Именно поэтому, кстати, так оскорбило нашего человека присутствие в прошлом году на «Евровидении» Кончиты Вурст (не победа, а именно сам факт присутствия, скандал начался куда раньше, чем он/она победил(а)): наш человек, тоже уже поставивший свою подпись под политическим заявлением этого конкурса, внезапно обнаружил, что в него пробрался какой-то гендерный постмодернизм. Женщина с бородой? Это что такое, кто пропустил? Наш (да и не только наш, в Великобритании тоже был скандал) человек уверен, что в душе все — и европейцы, и неевропейцы — знают, «как правильно», ведь «правильно», уверен простой любитель культуры, — понятие универсальное: петь нужно красиво, глубоким голосом, про любовь мужчин к женщинам, а женщин к мужчинам. Поэтому травести-акт ощущается нашими людьми как предательство универсалии, как проявление вопиющего непрофессионализма, то есть примерно то же, чем было бы появление перед штангой женщины в вечернем макияже и на каблуках. И люди, которые проголосовали за Кончиту Вурст, воспринимаются как диверсанты, оппортунистически подмешивающие в наше общее политическое заявление о необходимости профессионализма в искусстве какие-то свои мелочные цели.
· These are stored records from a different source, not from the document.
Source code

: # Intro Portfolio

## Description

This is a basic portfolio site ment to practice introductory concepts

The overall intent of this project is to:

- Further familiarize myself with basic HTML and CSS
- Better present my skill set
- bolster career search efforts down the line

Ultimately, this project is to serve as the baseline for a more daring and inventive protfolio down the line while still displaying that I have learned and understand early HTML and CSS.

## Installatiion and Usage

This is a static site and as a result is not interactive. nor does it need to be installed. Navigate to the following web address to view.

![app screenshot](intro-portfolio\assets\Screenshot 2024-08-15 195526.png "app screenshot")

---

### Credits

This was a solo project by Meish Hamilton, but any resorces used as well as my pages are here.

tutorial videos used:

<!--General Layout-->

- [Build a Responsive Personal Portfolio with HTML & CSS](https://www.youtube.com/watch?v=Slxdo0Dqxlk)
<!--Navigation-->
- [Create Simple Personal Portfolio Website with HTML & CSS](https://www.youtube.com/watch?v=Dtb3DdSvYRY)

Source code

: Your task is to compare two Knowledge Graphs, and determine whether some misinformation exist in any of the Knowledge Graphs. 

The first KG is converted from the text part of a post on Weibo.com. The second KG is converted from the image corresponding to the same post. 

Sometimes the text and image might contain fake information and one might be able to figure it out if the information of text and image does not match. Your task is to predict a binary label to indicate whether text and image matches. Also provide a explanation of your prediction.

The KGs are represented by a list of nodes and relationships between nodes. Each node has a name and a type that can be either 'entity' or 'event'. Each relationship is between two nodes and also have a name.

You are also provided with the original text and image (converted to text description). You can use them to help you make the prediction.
Собственно, всем вышеизложенным и объясняется тот немного парадоксальный факт, что при подобном накале страстей на деле через месяц после окончания конкурса фамилию его очередного победителя помнят только самые упорные люди, за редкими исключениями вроде ABBA  и помянутой уже Селин Дион, но там обратная ситуация: мало кто помнит, что они побеждали на «Евровидении». Все потому, что «Евровидение» — вообще не о песнях и не об артистах: «Евровидение» служит хорошим поводом для людей, ценящих в искусстве труд, красоту и недоступность, почувствовать свое единство перед угрозой надвигающегося мира хулиганства и постмодернизма. Запоминать при этом фамилии артистов — вещь до известной степени лишняя.